Charles Schwab’s Bank and Premier Bank, UBS Bank USA, Bank of America California and Morgan Stanley Private Bank all made the top 50 in terms of operational efficiency, whilst also landing an above average business effectiveness rating.

Though not making the top 50, Citibank still scored 73.22 and 86.36 on efficiency and business effectiveness respectively – above the average – as did Bank of America, scoring 69.79 and 93.42 respectively.

Efficient but not “business effective”

Some big commercial banks dipped below average business effectiveness, despite maintaining some of the highest operational efficiency scores. These included Wells Fargo National Bank West (-7.31) and TD Bank USA (-29.09).

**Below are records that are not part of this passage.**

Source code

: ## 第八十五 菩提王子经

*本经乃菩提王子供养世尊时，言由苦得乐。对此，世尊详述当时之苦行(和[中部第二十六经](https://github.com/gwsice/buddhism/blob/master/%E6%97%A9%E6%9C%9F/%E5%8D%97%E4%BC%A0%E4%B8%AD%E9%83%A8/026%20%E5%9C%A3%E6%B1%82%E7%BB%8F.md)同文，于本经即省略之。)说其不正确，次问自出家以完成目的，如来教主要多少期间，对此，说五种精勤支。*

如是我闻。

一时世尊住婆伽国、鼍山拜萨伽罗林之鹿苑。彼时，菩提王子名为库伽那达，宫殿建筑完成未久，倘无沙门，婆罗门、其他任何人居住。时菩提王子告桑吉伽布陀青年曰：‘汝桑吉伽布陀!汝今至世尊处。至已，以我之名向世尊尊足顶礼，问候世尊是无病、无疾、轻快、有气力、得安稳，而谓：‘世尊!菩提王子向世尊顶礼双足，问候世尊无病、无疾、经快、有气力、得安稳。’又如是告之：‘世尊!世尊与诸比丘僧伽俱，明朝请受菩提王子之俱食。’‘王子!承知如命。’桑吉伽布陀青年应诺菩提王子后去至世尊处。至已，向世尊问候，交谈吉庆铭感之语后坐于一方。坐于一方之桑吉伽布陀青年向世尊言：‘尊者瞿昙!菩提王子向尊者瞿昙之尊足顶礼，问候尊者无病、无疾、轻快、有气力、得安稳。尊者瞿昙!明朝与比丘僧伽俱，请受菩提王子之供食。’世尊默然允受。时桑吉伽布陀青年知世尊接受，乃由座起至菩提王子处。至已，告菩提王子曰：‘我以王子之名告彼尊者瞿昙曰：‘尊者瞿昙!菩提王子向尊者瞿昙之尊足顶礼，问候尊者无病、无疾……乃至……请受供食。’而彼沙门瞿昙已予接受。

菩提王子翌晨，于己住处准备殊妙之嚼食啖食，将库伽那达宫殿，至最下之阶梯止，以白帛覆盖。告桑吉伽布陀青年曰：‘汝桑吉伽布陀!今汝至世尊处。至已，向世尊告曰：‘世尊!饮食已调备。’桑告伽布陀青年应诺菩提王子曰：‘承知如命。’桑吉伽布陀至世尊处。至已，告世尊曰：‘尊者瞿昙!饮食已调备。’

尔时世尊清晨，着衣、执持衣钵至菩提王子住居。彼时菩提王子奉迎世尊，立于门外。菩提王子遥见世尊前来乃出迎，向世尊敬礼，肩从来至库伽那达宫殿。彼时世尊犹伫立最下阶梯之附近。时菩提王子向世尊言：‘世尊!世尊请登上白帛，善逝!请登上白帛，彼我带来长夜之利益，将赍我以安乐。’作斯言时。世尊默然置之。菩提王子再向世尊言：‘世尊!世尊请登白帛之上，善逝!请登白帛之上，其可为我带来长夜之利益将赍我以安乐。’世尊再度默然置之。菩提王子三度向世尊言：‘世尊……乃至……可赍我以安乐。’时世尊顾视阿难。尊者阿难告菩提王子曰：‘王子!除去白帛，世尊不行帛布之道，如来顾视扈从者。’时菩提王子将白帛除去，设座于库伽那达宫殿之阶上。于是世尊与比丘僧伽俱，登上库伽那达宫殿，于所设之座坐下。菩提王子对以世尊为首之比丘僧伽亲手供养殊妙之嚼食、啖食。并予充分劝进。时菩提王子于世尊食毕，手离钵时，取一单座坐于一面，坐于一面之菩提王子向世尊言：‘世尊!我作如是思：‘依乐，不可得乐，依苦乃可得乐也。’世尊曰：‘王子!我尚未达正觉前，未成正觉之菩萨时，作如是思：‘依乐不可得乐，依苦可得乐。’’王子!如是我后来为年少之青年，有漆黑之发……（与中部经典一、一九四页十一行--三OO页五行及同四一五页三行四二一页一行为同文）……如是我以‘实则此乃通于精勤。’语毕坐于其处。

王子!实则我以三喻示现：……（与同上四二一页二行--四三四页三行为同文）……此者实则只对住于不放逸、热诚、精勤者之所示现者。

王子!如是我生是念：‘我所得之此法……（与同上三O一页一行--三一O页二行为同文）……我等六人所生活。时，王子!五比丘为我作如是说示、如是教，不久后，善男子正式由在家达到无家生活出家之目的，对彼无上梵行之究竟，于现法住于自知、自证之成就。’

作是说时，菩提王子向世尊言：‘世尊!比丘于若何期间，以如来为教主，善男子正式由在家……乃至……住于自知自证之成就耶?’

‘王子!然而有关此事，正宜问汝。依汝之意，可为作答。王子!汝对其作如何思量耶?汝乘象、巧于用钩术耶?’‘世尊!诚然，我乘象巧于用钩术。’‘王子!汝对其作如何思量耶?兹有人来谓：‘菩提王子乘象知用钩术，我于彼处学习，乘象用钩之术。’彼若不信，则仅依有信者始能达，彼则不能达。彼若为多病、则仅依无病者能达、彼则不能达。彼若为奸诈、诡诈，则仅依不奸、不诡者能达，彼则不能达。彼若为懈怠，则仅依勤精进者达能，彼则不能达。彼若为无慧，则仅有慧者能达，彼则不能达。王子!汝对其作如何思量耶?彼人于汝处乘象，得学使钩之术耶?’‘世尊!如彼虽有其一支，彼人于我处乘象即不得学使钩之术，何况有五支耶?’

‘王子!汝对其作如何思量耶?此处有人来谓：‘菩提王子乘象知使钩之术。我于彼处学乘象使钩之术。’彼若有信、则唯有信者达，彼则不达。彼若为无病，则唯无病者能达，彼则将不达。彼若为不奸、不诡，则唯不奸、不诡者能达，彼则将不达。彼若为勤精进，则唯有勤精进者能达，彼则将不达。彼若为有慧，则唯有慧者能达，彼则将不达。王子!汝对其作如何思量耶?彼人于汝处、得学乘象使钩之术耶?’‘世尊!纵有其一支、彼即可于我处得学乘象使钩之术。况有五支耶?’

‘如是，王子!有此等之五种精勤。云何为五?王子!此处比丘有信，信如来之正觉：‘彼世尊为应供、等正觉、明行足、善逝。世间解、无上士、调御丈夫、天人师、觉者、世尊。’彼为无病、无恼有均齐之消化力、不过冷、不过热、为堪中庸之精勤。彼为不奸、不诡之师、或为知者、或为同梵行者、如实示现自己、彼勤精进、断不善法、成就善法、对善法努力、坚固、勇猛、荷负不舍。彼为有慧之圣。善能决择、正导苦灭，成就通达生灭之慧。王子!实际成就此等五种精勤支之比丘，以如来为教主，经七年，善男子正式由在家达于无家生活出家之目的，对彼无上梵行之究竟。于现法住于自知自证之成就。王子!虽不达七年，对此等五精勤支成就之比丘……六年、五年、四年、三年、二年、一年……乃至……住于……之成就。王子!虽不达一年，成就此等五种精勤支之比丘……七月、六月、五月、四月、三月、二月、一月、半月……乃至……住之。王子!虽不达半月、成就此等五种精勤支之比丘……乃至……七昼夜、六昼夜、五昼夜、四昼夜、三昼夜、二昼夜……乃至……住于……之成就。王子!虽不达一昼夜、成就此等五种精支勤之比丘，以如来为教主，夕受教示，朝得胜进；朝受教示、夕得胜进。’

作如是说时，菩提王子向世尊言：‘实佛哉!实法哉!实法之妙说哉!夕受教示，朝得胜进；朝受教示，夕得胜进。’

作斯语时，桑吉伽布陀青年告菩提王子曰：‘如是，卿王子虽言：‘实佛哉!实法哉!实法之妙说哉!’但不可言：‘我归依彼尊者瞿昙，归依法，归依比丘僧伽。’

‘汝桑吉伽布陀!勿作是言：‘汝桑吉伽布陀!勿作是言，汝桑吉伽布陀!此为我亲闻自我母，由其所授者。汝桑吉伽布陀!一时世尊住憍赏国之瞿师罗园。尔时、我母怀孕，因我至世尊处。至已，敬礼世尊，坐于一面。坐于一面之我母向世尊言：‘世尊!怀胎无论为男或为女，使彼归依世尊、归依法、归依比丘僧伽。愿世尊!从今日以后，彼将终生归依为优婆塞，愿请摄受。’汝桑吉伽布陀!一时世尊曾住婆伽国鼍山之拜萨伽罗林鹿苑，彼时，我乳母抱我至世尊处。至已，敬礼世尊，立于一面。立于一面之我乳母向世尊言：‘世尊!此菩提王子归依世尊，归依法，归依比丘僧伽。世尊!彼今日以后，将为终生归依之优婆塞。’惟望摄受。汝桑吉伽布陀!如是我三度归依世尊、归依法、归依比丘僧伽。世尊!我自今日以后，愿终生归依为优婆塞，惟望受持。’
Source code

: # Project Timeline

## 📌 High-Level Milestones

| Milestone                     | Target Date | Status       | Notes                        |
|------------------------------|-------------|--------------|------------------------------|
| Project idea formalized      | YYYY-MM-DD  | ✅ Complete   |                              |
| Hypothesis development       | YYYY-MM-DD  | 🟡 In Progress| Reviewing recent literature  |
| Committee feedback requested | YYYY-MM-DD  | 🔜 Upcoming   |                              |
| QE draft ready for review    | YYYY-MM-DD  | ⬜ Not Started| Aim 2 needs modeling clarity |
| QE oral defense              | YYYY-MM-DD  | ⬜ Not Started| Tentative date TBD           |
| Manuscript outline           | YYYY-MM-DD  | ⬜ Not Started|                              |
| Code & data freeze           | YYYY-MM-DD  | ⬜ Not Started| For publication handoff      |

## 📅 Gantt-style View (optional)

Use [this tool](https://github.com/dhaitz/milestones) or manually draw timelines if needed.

Wells Fargo announced earlier this month that it will be laying off further staff, likely before the end of the year.

The bank’s chief financial officer, John Shrewsberry, told investors that the cost-cutting programmes are designed to get the bank’s total expense base (the total headcount for Wells Fargo) “to as lean a state” as the bank “can responsibly operate”.

Automation

Although most of the well-performing firms were some of the largest in terms of assets, they were not necessarily all the largest in terms of employee numbers. The report claims that this supports the logic behind major banks’ heavy job cutting schemes.

“This is likely the result of achieving economies of scale in their operations and being structured around automated processes,” the report explains.

Artificial intelligence (AI) applications are providing an aggregate potential cost savings of $447 billion by 2023 for banks. Front and middle office accounting make up $416 billion of that total, according to Autonomous Next research.

Conclusions

The bottom 50 commercial banks in Hoeg & Company’s report in terms of operational efficiency had a negative net income overall, compared to the positive net income held up by the industry average.

The report includes other big names measured for operational efficiency and business effectiveness. These included Banco Santander Puerto Rico, which scored 65.35 and 96.24 respectively, Deutsche Bank Trust Company Americas, which scored 79.11 and 94.72 respectively, and HSBC Bank USA, which scored 45.01 and 67.19 respectively – considerably below industry averages.

The report suggests operational efficiency does not necessarily always equal business effectiveness, but is a significant contributor to it the majority of the time.

This points to the fact that some commercial banks are still struggling to make full financial use of the operational efficiency they have put in place.